Segment Start: Information given
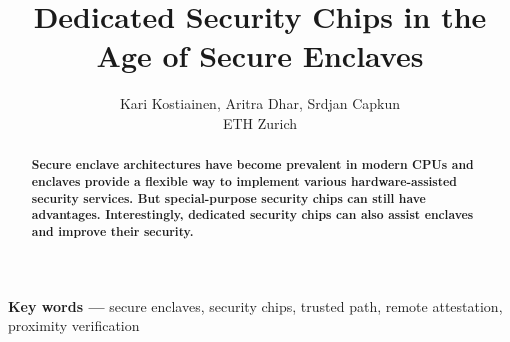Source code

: 

\graphicspath{{images/}}

\title{Dedicated Security Chips in the Age of Secure Enclaves} 

\author{Kari Kostiainen, Aritra Dhar, Srdjan Capkun \\ ETH Zurich}


\maketitle
\thispagestyle{empty}

\begin{abstract}
\textbf{Secure enclave architectures have become prevalent in modern CPUs and enclaves provide a flexible way to implement various hardware-assisted security services. But special-purpose security chips can still have advantages. Interestingly, dedicated security chips can also assist enclaves and improve their security.}
\end{abstract}

\vspace{10pt}
\noindent
\textbf{Key words ---} secure enclaves, security chips, trusted path, remote attestation, proximity verification








{\small

}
Segment End: Information given
Task goal: No pictures belong in the copy. Repeat the entries exactly.

Result of this task:
Source code

: 

\graphicspath{{images/}}

\title{Dedicated Security Chips in the Age of Secure Enclaves} 

\author{Kari Kostiainen, Aritra Dhar, Srdjan Capkun \\ ETH Zurich}


\maketitle
\thispagestyle{empty}

\begin{abstract}
\textbf{Secure enclave architectures have become prevalent in modern CPUs and enclaves provide a flexible way to implement various hardware-assisted security services. But special-purpose security chips can still have advantages. Interestingly, dedicated security chips can also assist enclaves and improve their security.}
\end{abstract}

\vspace{10pt}
\noindent
\textbf{Key words ---} secure enclaves, security chips, trusted path, remote attestation, proximity verification








{\small

}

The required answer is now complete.